I'm a graduate student at The Ohio State University (official page), working on a PhD in what could be broadly called statistical signal processing (in the electrical engineering department).

At this school, a PhD ordinarily consists of three major components, or three different research thrusts that all relate to some central goal.

My own research involves synthetic aperture radar (SAR) technology, where basically a radar is mounted on the side of an aircraft which flies around a scene of interest to generate 2d or 3d images of the scene it stares at. This is cool because you can put this aircraft eight miles away from the center of the scene (where maybe some unpleasant things are happening), and it can stare at a circular patch of ground three or four miles in diameter. Manmade objects like buildings and cars show up really well in a SAR image since they're made of metal or concrete, things that reflect electromagnetic energy nicely. (See a large SAR image that OSU folks will recognize.)

My research supports the effort to use SAR technology for tracking moving vehicles.
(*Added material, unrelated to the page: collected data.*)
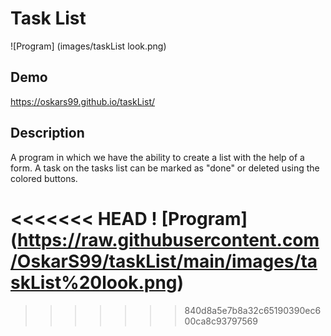 # Task List

![Program] (images/taskList look.png)

##  Demo
https://oskars99.github.io/taskList/

## Description

A program in which we have the ability to create a list with the help of a form.
A task on the tasks list can be marked as "done" or deleted using the colored buttons.


<<<<<<< HEAD
! [Program] (https://raw.githubusercontent.com/OskarS99/taskList/main/images/taskList%20look.png)
=======

>>>>>>> 840d8a5e7b8a32c65190390ec600ca8c93797569

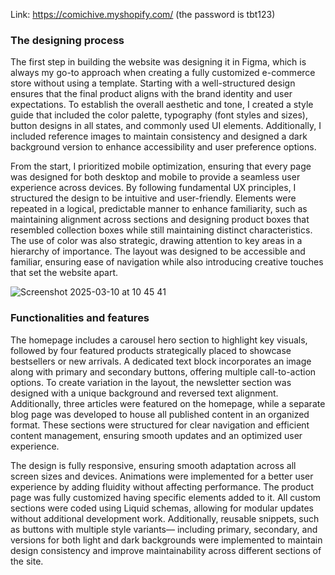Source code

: Link: https://comichive.myshopify.com/ (the password is tbt123)

### The designing process

The first step in building the website was designing it in Figma, which is always my go-to approach when creating a fully customized e-commerce store without using a template. Starting with a well-structured design ensures that the final product aligns with the brand identity and user expectations. To establish the overall aesthetic and tone, I created a style guide that included the color palette, typography (font styles and sizes), button designs in all states, and commonly used UI elements. Additionally, I included reference images to maintain consistency and designed a dark background version to enhance accessibility and user preference options.

From the start, I prioritized mobile optimization, ensuring that every page was designed for both desktop and mobile to provide a seamless user experience across devices. By following fundamental UX principles, I structured the design to be intuitive and user-friendly. Elements were repeated in a logical, predictable manner to enhance familiarity, such as maintaining alignment across sections and designing product boxes that resembled collection boxes while still maintaining distinct characteristics. The use of color was also strategic, drawing attention to key areas in a hierarchy of importance. The layout was designed to be accessible and familiar, ensuring ease of navigation while also introducing creative touches that set the website apart.

![Screenshot 2025-03-10 at 10 45 41](https://github.com/user-attachments/assets/81386d75-c3f3-451a-9393-f58d3d80335f)

### Functionalities and features

The homepage includes a carousel hero section to highlight key visuals, followed by four featured products strategically placed to showcase bestsellers or new arrivals. A dedicated text block incorporates an image along with primary and secondary buttons, offering multiple call-to-action options. To create variation in the layout, the newsletter section was designed with a unique background and reversed text alignment. Additionally, three articles were featured on the homepage, while a separate blog page was developed to house all published content in an organized format. These sections were structured for clear navigation and efficient content management, ensuring smooth updates and an optimized user experience.

The design is fully responsive, ensuring smooth adaptation across all screen sizes and devices. Animations were implemented for a better user experience by adding fluidity without affecting performance. The product page was fully customized having specific elements added to it. All custom sections were coded using Liquid schemas, allowing for modular updates without additional development work. Additionally, reusable snippets, such as buttons with multiple style variants— including primary, secondary, and versions for both light and dark backgrounds were implemented to maintain design consistency and improve maintainability across different sections of the site.
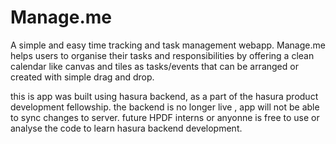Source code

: # Manage.me
A simple and easy time tracking and task management webapp. Manage.me helps users to organise their tasks and responsibilities by offering a clean calendar like canvas and tiles as tasks/events that can be arranged or created with simple drag and drop. 

this is app was built using hasura backend, as a part of the hasura product development fellowship. the backend is no longer live , app will not be able to sync changes to server.
future HPDF interns or anyonne is free to use or analyse the code to learn hasura backend development.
Moving things in the scene cause huge problems in the SAR image: a car moving at 30 mph might, instead of showing up as a blob 3 feet wide in the final image, wind up being a long thin streak stretching across the entire image (thousands of feet). The artifacting is very unintuitive because (getting technical now), the motion blur happens in the frequency (Fourier) domain, and so the image artifacts are the Fourier transform of that motion blur. All kinds of blurring and warping and shifting happens to the image of a mover. (The example is from [1], page 1150.)
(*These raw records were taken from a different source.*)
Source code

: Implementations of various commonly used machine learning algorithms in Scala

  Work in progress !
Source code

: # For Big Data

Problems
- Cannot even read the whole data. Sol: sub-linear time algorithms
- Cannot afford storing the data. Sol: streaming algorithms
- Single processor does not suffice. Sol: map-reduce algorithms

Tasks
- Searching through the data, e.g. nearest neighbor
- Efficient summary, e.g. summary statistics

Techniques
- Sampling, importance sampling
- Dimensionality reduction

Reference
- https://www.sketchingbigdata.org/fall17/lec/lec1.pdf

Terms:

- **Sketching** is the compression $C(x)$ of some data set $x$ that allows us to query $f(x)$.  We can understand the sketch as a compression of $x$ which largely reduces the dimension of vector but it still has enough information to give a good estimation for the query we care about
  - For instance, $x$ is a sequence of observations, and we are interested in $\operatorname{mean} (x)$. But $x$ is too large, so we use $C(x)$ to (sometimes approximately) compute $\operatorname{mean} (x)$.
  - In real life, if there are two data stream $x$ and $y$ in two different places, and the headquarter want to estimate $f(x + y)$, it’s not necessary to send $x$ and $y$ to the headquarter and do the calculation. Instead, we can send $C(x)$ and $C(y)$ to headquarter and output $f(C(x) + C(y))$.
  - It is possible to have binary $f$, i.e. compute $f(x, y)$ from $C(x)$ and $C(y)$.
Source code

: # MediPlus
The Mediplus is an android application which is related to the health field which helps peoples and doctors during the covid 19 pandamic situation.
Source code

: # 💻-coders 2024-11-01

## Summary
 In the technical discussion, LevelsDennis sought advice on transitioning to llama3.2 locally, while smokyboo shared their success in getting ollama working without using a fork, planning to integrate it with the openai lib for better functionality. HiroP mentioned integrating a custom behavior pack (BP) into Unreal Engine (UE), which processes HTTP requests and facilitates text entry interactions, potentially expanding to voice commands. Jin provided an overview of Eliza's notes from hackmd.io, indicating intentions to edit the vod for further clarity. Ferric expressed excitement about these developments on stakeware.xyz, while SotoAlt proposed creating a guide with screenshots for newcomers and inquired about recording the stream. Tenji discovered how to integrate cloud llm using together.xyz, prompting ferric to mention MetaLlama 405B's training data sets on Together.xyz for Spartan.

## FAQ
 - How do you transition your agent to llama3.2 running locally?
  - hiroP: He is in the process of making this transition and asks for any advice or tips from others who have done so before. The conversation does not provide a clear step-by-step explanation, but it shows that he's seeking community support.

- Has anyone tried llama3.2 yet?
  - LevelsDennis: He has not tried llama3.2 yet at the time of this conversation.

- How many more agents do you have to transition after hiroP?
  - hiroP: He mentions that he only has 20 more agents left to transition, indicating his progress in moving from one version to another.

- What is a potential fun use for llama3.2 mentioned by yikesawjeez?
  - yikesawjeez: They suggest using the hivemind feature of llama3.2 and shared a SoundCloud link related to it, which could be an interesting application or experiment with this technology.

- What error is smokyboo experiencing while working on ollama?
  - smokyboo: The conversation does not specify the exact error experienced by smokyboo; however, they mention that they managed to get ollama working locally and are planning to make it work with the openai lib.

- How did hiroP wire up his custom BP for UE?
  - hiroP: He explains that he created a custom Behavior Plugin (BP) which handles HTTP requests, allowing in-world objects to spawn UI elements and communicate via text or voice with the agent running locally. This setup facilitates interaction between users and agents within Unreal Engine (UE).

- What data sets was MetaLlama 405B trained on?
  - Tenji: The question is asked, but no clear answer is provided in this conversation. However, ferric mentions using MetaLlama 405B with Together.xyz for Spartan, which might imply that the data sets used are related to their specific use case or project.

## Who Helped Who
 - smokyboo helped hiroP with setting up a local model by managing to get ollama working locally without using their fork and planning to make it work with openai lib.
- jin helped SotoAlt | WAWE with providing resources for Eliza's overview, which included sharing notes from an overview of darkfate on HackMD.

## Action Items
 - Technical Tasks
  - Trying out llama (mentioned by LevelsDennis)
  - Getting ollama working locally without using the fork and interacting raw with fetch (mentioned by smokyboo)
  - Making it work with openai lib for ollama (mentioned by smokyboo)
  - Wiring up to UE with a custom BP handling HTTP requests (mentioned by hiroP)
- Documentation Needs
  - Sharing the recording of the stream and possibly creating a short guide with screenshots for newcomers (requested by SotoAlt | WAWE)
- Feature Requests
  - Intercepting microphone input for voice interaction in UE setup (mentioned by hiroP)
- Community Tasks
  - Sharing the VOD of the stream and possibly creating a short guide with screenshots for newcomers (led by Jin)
My work so far, the first component of my PhD, has been to establish best-case scenarios (Cramer-Rao bounds) for estimating the motion parameters of a moving vehicle from a SAR image. Specifically, my contribution has been to obtain these Cramer-Rao bounds for targets with random motion components (road jitter, engine noise, wind buffeting, etc.) because my advisors and I suspected that it was these tiny random motions that stymied many refocusing algorithms that should have worked really well. We have shown that even a target vibrating with standard deviation of 1 millimeter causes the minimum error in localizing it to double or triple, compared to if it wasn't jittering.
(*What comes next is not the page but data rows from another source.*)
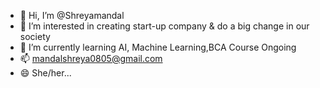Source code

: - 👋 Hi, I’m @Shreyamandal
- 👀 I’m interested in creating start-up company & do a big change in our society 
- 🌱 I’m currently learning AI, Machine Learning,BCA Course Ongoing 
- 📫 mandalshreya0805@gmail.com
- 😄 She/her...

<!---
Shreyamandal1/Shreyamandal1 is a ✨ special ✨ repository because its `README.md` (this file) appears on your GitHub profile.
You can click the Preview link to take a look at your changes.
--->
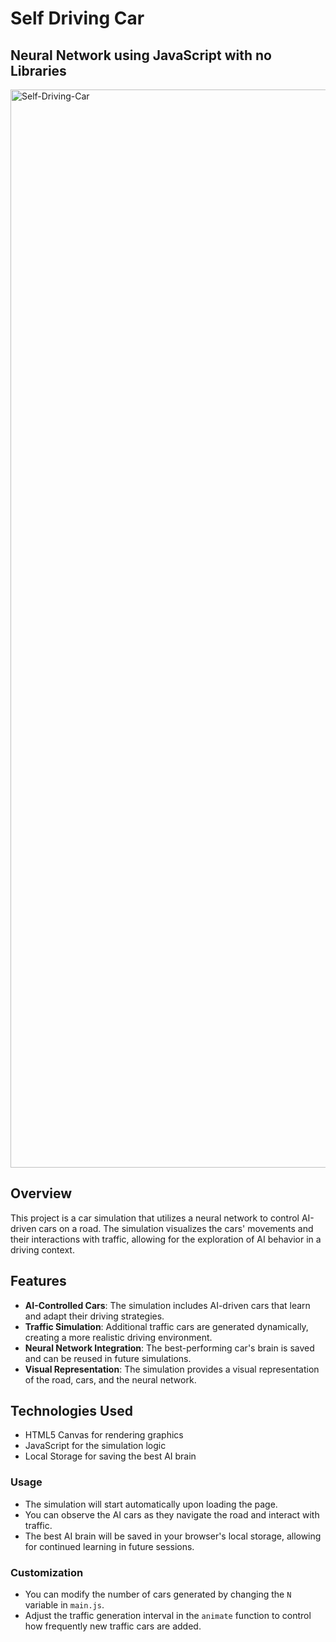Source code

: # Self Driving Car
## Neural Network using JavaScript with no Libraries

<img width="1725" alt="Self-Driving-Car" src="https://github.com/user-attachments/assets/2824ce59-0b44-4b35-b0b1-c32a18af5245" />

## Overview
This project is a car simulation that utilizes a neural network to control AI-driven cars on a road. The simulation visualizes the cars' movements and their interactions with traffic, allowing for the exploration of AI behavior in a driving context.

## Features
- **AI-Controlled Cars**: The simulation includes AI-driven cars that learn and adapt their driving strategies.
- **Traffic Simulation**: Additional traffic cars are generated dynamically, creating a more realistic driving environment.
- **Neural Network Integration**: The best-performing car's brain is saved and can be reused in future simulations.
- **Visual Representation**: The simulation provides a visual representation of the road, cars, and the neural network.

## Technologies Used
- HTML5 Canvas for rendering graphics
- JavaScript for the simulation logic
- Local Storage for saving the best AI brain

### Usage
- The simulation will start automatically upon loading the page.
- You can observe the AI cars as they navigate the road and interact with traffic.
- The best AI brain will be saved in your browser's local storage, allowing for continued learning in future sessions.

### Customization
- You can modify the number of cars generated by changing the `N` variable in `main.js`.
- Adjust the traffic generation interval in the `animate` function to control how frequently new traffic cars are added.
I'm also very interested in broadly nonparametric machine learning, meaning mammal-style cognition. I'm deeply moved by Jeff Hawkins and Dileep George's work at Numenta (Hawkins' great talk from a few years ago is online, as is George's dissertation). I hope to contribute to research along those lines and solve problems of interest to the SAR community. The potential for Numenta-style machine learning (completely different than every single algorithm in ordinary "machine learning") is of course vast and is truly the most exciting thing I can imagine working on.

Bibliography

[1] A. Bovik et al., Handbook of Image and Video Processing. Academic Press, 2005. Available on Google Books.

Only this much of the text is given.